Vanyred
Targowisko, karczma „Pod pijanym satyrem”
~A ten co? Pijany? A może coś kombinuje? ~Pomyślał Elf obserwując zachowanie nieznajomego i najwyraźniej pijanego człowieka. ~
Tsu , mogłabyś zerkać na tą kobietę która się tak na nas gapi? Mam nieprzyjemne wrażenie że traktuje nas jak zdobycz.~ -Hmm Może w to nie uwierzysz panie ale nie jestem tym.. jak mu było... Ale możliwe, że jesteśmy podobni do siebie i stąd ta pomyłka, może napijemy sie czegoś żeby uczcić nową znajomość? Jestem Vanyred N`althis... resztę wypowiedzi przewał kobiecy krzyk dochodzący od strony podwórza gospody gdzie mieścił się niewielki ogród
~Co do diabła? ktoś napada w biały dzień kobietę i to tuż koło gospody gdzie pełno świadków? Albo amator albo szaleniec~ O dziwo nie wszyscy klienci gospody zdawali się słyszeć głos dochodzący z ogrodu zaś niektórzy z tych którzy z pewnością słyszeli zerknęło tylko i ostentacyjnie zignorowało sprawę. Elf wstał i jak zauważył nie był jedynym idącym się przyjrzeć sprawie, obok niego szła jego rozmówczyni i kilka osób zdecydowanie rozbawionych i najwyraźniej uważających zajście na zewnątrz za dobrą zabawę. Gdy mag zobaczył sytuację w ogrodzie po prostu nie mógł nie parsknąć śmiechem, oto niski żaboczłek i chyba półelf byli oskarżani przez przyniesioną przez siebie wcześniej truposzkę w niedopasowanej kiecce o próbę gwałtu niczym w jakiejś komedii teatralnej, miny obu mężczyzn wyrażały jednocześnie obrzydzenie samym pomysłem, zakłopotanie sytuacją i pewną dozę strachu przed nieumarłą, choć ta nie uczyniła żadnego groźnego gestu w stronę swych "oprawców". Najwyraźniej jednak"biedna ofiara" dopiero się rozkręcała.
-O żesz ty, nie wiedziałem że ten satyr wynajął komediantów!-Krzyknął jeden z podpitych nieco widzów trącając swego sąsiada.
- A ty chciałeś iść "Pod Jaszczura" -Czego ten cwany cap nie wymyśli żeby klientów ściągnąć pod swój dach!-odpowiedział jego towarzysz kręcąc głową ze zdziwieniem.
~To chyba jakiś tutejszy zwyczaj, przedstawienia bez ostrzeżenia, w sumie całkiem ciekawe a na pewno bardziej interesujące od tego co zwykle prezentują kuglarze.~ Pomyślał elf nabierając pewnego dystansu do sytuacji, kątem oka zauważył że towarzysząca mu do tej pory elfka poszła na górę
~Pewnie wróciła do pokoju.~przeszło mu przez myśl. Zauważył też, że mężczyzna który się do niego dosiadł śmieje się jak opętany aż ledwo może ustać na nogach.

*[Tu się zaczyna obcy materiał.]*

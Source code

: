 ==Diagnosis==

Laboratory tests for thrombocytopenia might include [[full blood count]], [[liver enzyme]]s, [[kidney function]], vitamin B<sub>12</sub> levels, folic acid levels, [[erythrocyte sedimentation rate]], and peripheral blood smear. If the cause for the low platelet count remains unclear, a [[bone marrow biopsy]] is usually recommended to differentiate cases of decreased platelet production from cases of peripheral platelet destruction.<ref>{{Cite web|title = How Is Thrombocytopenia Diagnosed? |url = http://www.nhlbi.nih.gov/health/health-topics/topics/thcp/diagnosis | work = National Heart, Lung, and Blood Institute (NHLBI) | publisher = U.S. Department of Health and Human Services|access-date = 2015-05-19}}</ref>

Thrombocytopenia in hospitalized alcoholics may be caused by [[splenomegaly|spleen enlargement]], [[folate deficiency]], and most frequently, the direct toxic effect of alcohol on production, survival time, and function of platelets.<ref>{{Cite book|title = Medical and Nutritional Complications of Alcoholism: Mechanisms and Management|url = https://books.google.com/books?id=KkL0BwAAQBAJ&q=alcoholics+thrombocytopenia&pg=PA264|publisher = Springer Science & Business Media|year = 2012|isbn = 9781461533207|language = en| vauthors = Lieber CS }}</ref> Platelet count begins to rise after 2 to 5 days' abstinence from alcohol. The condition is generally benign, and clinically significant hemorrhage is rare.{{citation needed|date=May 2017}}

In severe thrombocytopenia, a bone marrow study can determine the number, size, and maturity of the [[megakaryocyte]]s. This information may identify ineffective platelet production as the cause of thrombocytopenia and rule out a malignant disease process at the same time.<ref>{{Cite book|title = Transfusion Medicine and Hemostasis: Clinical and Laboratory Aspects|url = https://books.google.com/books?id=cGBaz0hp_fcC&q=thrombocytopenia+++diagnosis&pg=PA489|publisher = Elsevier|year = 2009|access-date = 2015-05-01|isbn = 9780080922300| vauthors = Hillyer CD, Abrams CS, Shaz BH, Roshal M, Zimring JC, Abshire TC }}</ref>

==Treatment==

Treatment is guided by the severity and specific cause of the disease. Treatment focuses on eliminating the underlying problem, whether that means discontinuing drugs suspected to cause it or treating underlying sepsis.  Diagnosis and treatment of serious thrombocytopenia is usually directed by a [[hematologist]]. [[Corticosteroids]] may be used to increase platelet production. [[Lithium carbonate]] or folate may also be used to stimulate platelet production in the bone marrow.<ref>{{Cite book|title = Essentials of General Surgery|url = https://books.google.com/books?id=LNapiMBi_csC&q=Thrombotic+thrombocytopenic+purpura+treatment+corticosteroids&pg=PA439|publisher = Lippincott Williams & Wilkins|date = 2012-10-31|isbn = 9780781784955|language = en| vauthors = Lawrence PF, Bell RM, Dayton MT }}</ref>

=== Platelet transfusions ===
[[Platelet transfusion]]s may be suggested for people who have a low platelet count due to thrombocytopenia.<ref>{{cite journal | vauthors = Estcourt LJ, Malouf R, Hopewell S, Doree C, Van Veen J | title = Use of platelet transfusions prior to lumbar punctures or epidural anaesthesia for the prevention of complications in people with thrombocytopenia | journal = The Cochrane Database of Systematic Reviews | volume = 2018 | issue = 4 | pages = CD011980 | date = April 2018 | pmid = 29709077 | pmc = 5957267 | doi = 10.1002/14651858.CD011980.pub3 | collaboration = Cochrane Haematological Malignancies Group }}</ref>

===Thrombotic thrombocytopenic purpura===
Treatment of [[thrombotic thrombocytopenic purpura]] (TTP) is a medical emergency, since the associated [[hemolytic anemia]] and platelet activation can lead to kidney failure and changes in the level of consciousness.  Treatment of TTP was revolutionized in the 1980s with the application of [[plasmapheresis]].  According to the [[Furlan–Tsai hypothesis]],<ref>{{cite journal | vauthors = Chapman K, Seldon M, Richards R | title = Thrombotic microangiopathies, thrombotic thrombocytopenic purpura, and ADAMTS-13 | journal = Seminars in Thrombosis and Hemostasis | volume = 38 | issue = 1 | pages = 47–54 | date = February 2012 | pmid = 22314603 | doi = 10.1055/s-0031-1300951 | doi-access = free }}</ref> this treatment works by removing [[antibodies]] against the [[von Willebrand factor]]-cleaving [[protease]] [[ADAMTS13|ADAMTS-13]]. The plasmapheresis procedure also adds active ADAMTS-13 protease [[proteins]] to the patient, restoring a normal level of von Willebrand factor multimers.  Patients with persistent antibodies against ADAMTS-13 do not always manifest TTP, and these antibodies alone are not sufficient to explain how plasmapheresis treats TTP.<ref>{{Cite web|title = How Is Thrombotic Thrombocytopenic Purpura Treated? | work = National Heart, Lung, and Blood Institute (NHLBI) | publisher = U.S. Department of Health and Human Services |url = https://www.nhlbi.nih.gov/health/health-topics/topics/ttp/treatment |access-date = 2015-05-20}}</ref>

~No nic Van pośmiałeś się z tych nieboraków to teraz rusz głową i zabieraj się za swoją sprawę zanim ten przerośnięty kociak którego szukasz zdechnie ze starości.~Zganił się w myślach i przeczesał wzrokiem wnętrze gospody nigdzie nie znajdując jednak kapłana z którym rozmawiał wcześniej. Rozejrzał się więc za Kraxusem aby wypytać go czy nie zna kogoś kogo można by wziąć do pomocy przy poszukiwaniach.